Whatever may be the character of that portion of nature which we visit, it is still fraught with this delightful power of imparting, to us, not only the elements of thought, but the capacity of thinking. The mountain top, high above all vegetation except the last lichen, is gloriously sublime in its mists, its eagles, its towering pinnacles, and its stupendous precipices. The dry moor, and the elevated down, whose chief covering is the purple heath, is sure to sprinkle in a due admixture of wild berries,—for the enjoyment of which the birds make the wild ring with their songs of gratitude; while the countless bees, uniting their mellow hum, in the season of the heath bloom, proclaim to us, that if this is not a land “flowing with milk,” it is, at least, a land “flowing with honey"-honey which man could turn to great profit, if he would skilfully avail himself of it.

Even when we come to what may, in a country like Britain, be regarded as the ultimate sterility of a dry surface, namely, to those accumulations of sand, which, in various places, come between the fertile plain and the sea, we do not find that they are barren. Landward, various kinds of bent rise up with exceedingly strong and firm stems, preventing the sand from being carried, by the influence of the wind, over the cultivated country. Farther to seaward, but still upon the dry surface, we are, ever and anon, coming upon four beautifully mottled eggs, symmetrically arranged in the form of a cross, while the fleet birds, to which they are a treasure, run to and fro, whistling and wailing, as if imploring us not to plunder their small and simple domestic establishment. Then, as the high-water line is approached, a different scene presents itself. Life meets us at every step; and the sand appears to be literally animated, by the countless myriads of flying and leaping creatures of small size, which are constantly rising from its surface, and again descending to their place of rest.

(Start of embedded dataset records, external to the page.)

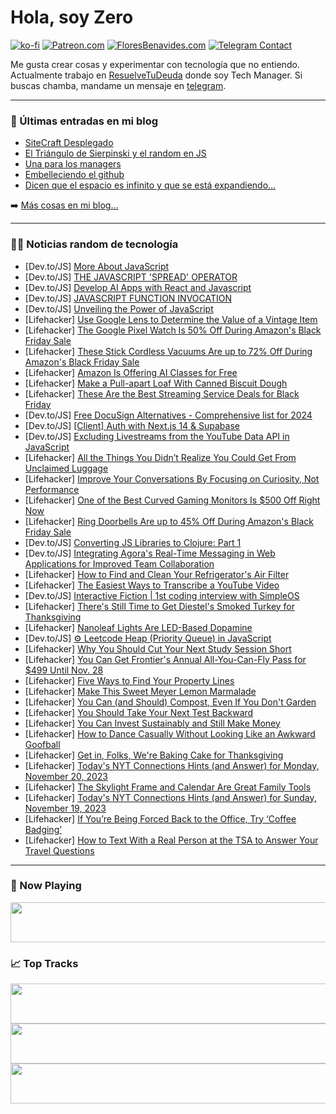 # Hola, soy Zero

[![ko-fi](https://ko-fi.com/img/githubbutton_sm.svg)](https://ko-fi.com/J3J4N0LUK)
[![Patreon.com](https://img.shields.io/endpoint.svg?url=https%3A%2F%2Fshieldsio-patreon.vercel.app%2Fapi%3Fusername%3Dzerodragon%26type%3Dpatrons&style=for-the-badge)](https://patreon.com/zerodragon)
[![FloresBenavides.com](https://img.shields.io/website?down_message=oops&label=MiBlog&style=for-the-badge&up_message=online&url=https%3A%2F%2Ffloresbenavides.com)](https://floresbenavides.com)
[![Telegram Contact](https://img.shields.io/badge/escr%C3%ADbeme-ZeroDragon-%2326A5E4?style=for-the-badge&logo=telegram)](https://t.me/zerodragon)

Me gusta crear cosas y experimentar con tecnología que no entiendo.
Actualmente trabajo en [ResuelveTuDeuda](http://github.com/resuelve) donde soy Tech Manager.
Si buscas chamba, mandame un mensaje en [telegram](https://t.me/zerodragon).

---

### 📕 Últimas entradas en mi blog
<!-- BLOG-POST-LIST:START -->
- [SiteCraft Desplegado](https://floresbenavides.com/sitecraft-desplegado/)
- [El Triángulo de Sierpinski y el random en JS](https://floresbenavides.com/el-triangulo-de-sierpinski-y-el-random-en-js/)
- [Una para los managers](https://floresbenavides.com/una-para-los-managers/)
- [Embelleciendo el github](https://floresbenavides.com/embelleciendo-el-github/)
- [Dicen que el espacio es infinito y que se está expandiendo…](https://floresbenavides.com/dicen-que-el-espacio-es-infinito-y-que-se-esta-expandiendo/)
<!-- BLOG-POST-LIST:END -->

➡️ [Más cosas en mi blog...](https://floresbenavides.com)

---

### 👨‍💻 Noticias random de tecnología
<!-- TECH-POSTS:START -->
- [Dev.to/JS] [More About JavaScript](https://dev.to/eboachie/more-about-javascript-4bff)
- [Dev.to/JS] [THE JAVASCRIPT &#39;SPREAD&#39; OPERATOR](https://dev.to/maame_afia/the-javascript-spread-operator-1adk)
- [Dev.to/JS] [Develop AI Apps with React and Javascript](https://dev.to/salmenus/develop-ai-apps-with-react-and-javascript-516b)
- [Dev.to/JS] [JAVASCRIPT FUNCTION INVOCATION](https://dev.to/maame_afia/javascript-function-invocation-afa)
- [Dev.to/JS] [Unveiling the Power of JavaScript](https://dev.to/eboachie/unveiling-the-power-of-javascript-3ilj)
- [Lifehacker] [Use Google Lens to Determine the Value of a Vintage Item](https://lifehacker.com/home/google-lens-vintage-items)
- [Lifehacker] [The Google Pixel Watch Is 50% Off During Amazon&#39;s Black Friday Sale](https://lifehacker.com/tech/google-pixel-watch-amazon-black-friday-sale)
- [Lifehacker] [These Stick Cordless Vacuums Are up to 72% Off During Amazon&#39;s Black Friday Sale](https://lifehacker.com/home/stick-cordless-vacuums-black-friday-sale-amazon)
- [Lifehacker] [Amazon Is Offering AI Classes for Free](https://lifehacker.com/tech/amazon-offering-ai-classes-for-free)
- [Lifehacker] [Make a Pull-apart Loaf With Canned Biscuit Dough](https://lifehacker.com/food-drink/pillsbury-pull-apart-loaf-with-canned-biscuit-dough)
- [Lifehacker] [These Are the Best Streaming Service Deals for Black Friday](https://lifehacker.com/entertainment/best-black-friday-streaming-service-deals)
- [Dev.to/JS] [Free DocuSign Alternatives - Comprehensive list for 2024](https://dev.to/docusignlog-in/free-docusign-alternatives-comprehensive-list-for-2024-4cb3)
- [Dev.to/JS] [[Client] Auth with Next.js 14 &amp; Supabase](https://dev.to/guillaumeduhan/client-auth-with-nextjs-14-supabase-36g6)
- [Dev.to/JS] [Excluding Livestreams from the YouTube Data API in JavaScript](https://dev.to/joshvickerson/excluding-livestreams-from-the-youtube-data-api-in-javascript-nna)
- [Lifehacker] [All the Things You Didn’t Realize You Could Get From Unclaimed Luggage](https://lifehacker.com/money/everything-you-didnt-know-you-can-buy-from-unclained-luggage)
- [Lifehacker] [Improve Your Conversations By Focusing on Curiosity, Not Performance](https://lifehacker.com/health/make-better-small-talk)
- [Lifehacker] [One of the Best Curved Gaming Monitors Is $500 Off Right Now](https://lifehacker.com/tech/samsung-g8-curved-gaming-monitor-sale-black-friday)
- [Lifehacker] [Ring Doorbells Are up to 45% Off During Amazon&#39;s Black Friday Sale](https://lifehacker.com/tech/amazon-ring-doorbell-black-friday-deals)
- [Dev.to/JS] [Converting JS Libraries to Clojure: Part 1](https://dev.to/bop/converting-js-libraries-to-clojure-part-1-3c3l)
- [Dev.to/JS] [Integrating Agora&#39;s Real-Time Messaging in Web Applications for Improved Team Collaboration](https://dev.to/bernardkibathi/integrating-agoras-real-time-messaging-in-web-applications-for-improved-team-collaboration-4kem)
- [Lifehacker] [How to Find and Clean Your Refrigerator&#39;s Air Filter](https://lifehacker.com/home/clean-refrigerator-air-filter)
- [Lifehacker] [The Easiest Ways to Transcribe a YouTube Video](https://lifehacker.com/tech/how-to-transcribe-youtube-videos)
- [Dev.to/JS] [Interactive Fiction | 1st coding interview with SimpleOS](https://dev.to/brainquest/interactive-fiction-1st-coding-interview-with-simpleos-4525)
- [Lifehacker] [There&#39;s Still Time to Get Diestel&#39;s Smoked Turkey for Thanksgiving](https://lifehacker.com/food-drink/diestels-smoked-turkey-thanksgiving)
- [Lifehacker] [Nanoleaf Lights Are LED-Based Dopamine](https://lifehacker.com/tech/nanoleaf-smart-lights)
- [Dev.to/JS] [⚙️ Leetcode Heap &lpar;Priority Queue&rpar; in JavaScript](https://dev.to/raaynaldo/leetcode-heap-priority-queue-in-javascript-4f25)
- [Lifehacker] [Why You Should Cut Your Next Study Session Short](https://lifehacker.com/family/use-the-zeigarnik-effect-for-better-recall-while-studying)
- [Lifehacker] [You Can Get Frontier&#39;s Annual All-You-Can-Fly Pass for $499 Until Nov. 28](https://lifehacker.com/travel/frontiers-annual-all-you-can-fly-pass-deal)
- [Lifehacker] [Five Ways to Find Your Property Lines](https://lifehacker.com/home/find-property-lines)
- [Lifehacker] [Make This Sweet Meyer Lemon Marmalade](https://lifehacker.com/food-drink/sweet-meyer-lemon-marmalade-recipe)
- [Lifehacker] [You Can &lpar;and Should&rpar; Compost, Even If You Don&#39;t Garden](https://lifehacker.com/home/compost-use-beyond-gardens)
- [Lifehacker] [You Should Take Your Next Test Backward](https://lifehacker.com/family/take-tests-backward-to-calm-nerves-and-focus)
- [Lifehacker] [You Can Invest Sustainably and Still Make Money](https://lifehacker.com/money/what-is-sustainable-investing)
- [Lifehacker] [How to Dance Casually Without Looking Like an Awkward Goofball](https://lifehacker.com/health/how-to-dance-without-looking-awkward)
- [Lifehacker] [Get in, Folks, We&#39;re Baking Cake for Thanksgiving](https://lifehacker.com/food-drink/thanksgiving-cake-recipes)
- [Lifehacker] [Today&#39;s NYT Connections Hints &lpar;and Answer&rpar; for Monday, November 20, 2023](https://lifehacker.com/entertainment/nyt-connections-answer-today-november-20-2023)
- [Lifehacker] [The Skylight Frame and Calendar Are Great Family Tools](https://lifehacker.com/tech/skylight-frame-calendar-review)
- [Lifehacker] [Today&#39;s NYT Connections Hints &lpar;and Answer&rpar; for Sunday, November 19, 2023](https://lifehacker.com/entertainment/nyt-connections-answer-today-november-19-2023)
- [Lifehacker] [If You’re Being Forced Back to the Office, Try ‘Coffee Badging’](https://lifehacker.com/work/coffee-badging-work-strategy)
- [Lifehacker] [How to Text With a Real Person at the TSA to Answer Your Travel Questions](https://lifehacker.com/travel/you-can-text-the-tsa-for-real-time-answers-to-your-travel-questions)<!-- TECH-POSTS:END -->

---

### 🎵 Now Playing
<a href="https://spotify-now-playing-dun.vercel.app/now-playing?open"><img src="https://spotify-now-playing-dun.vercel.app/now-playing" width="540" height="64"></a>

### 📈 Top Tracks
<a href="https://spotify-now-playing-dun.vercel.app/top-tracks?i=1&open"><img src="https://spotify-now-playing-dun.vercel.app/top-tracks?i=1" width="540" height="64"></a>
<a href="https://spotify-now-playing-dun.vercel.app/top-tracks?i=2&open"><img src="https://spotify-now-playing-dun.vercel.app/top-tracks?i=2" width="540" height="64"></a>
<a href="https://spotify-now-playing-dun.vercel.app/top-tracks?i=3&open"><img src="https://spotify-now-playing-dun.vercel.app/top-tracks?i=3" width="540" height="64"></a>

What we have here stated may be considered as descriptive of the three steps upon the most sterile surface of the earth, from the barrenness of the mountain top, to the barrenness, if barrenness it can be called, of the ocean strand. It will readily occur to every one, that the comparative sterility of the several situations, arises chiefly from the absence of water. It follows, therefore, that

both in the beauty and the value of the earth, water is the essential element. The facts tell us so. The first dripping of an infant rill from the mountain rock, will contrive, at least, to foster the green moss, even though the elevation is yet too great, and the cold too habitually intense, to allow it to nourish any other kind of verdure. The little rivulets, which dance down the mountain slopes, now leaping from a little rock, and now expanding in a glassy pool, contrive to seam the darkness of the heather, as if the mountain were clad in a mantle of purple, divided into segments by streaks of emerald. When the stream musters its forces, and swells into a river, we are all acquainted with its varied beauties, with the grandeur of its tide, and the countless uses of its waters, not only in the economy of nature, but in many of the arts of human life. And yet, how much remains to be learned from these “waves that are passing by us!” To how many purposes of utility, still unknown, might these waters be applied ! Were skill employed, for example, in economising the rain which falls upon our uplands, and runs off in the flooding of our rivers, always carrying a portion of the most valuable soil along with it, it is not easy to calculate to what extent the

productions of the field might be encreased, and the labour of the husbandman diminished. This is the grand point of political economy-a point before which all the small and artificial projects of the systematists sink into insignificance-namely—that the whole bounty of heaven, in soil, in water, and in every thing that contributes to growth, shall be made to work equally and harmoniously to the greatest effect, and with the least exertion of human labour. The first portion of this involves the supply of plenty, the second, the existence of leisure on the part of the people, for mental improvement, and healthful recreation.

But if this principle is ever to be carried into operation, in a rational and philosophic manner, the study of the waters must necessarily form an important element in the process. Look only to the composition of our earth. To say nothing of the streams and rivers and lakes which intersect the land, seven-tenths of the whole surface of the globe are covered with seas and oceans, united with each other in one continuous, though irregularly formed extent. And can we look at that wisdom of design, which pervades creation, and yet suppose that, surface for surface, the sea is less valuable in nature's economy than the land ?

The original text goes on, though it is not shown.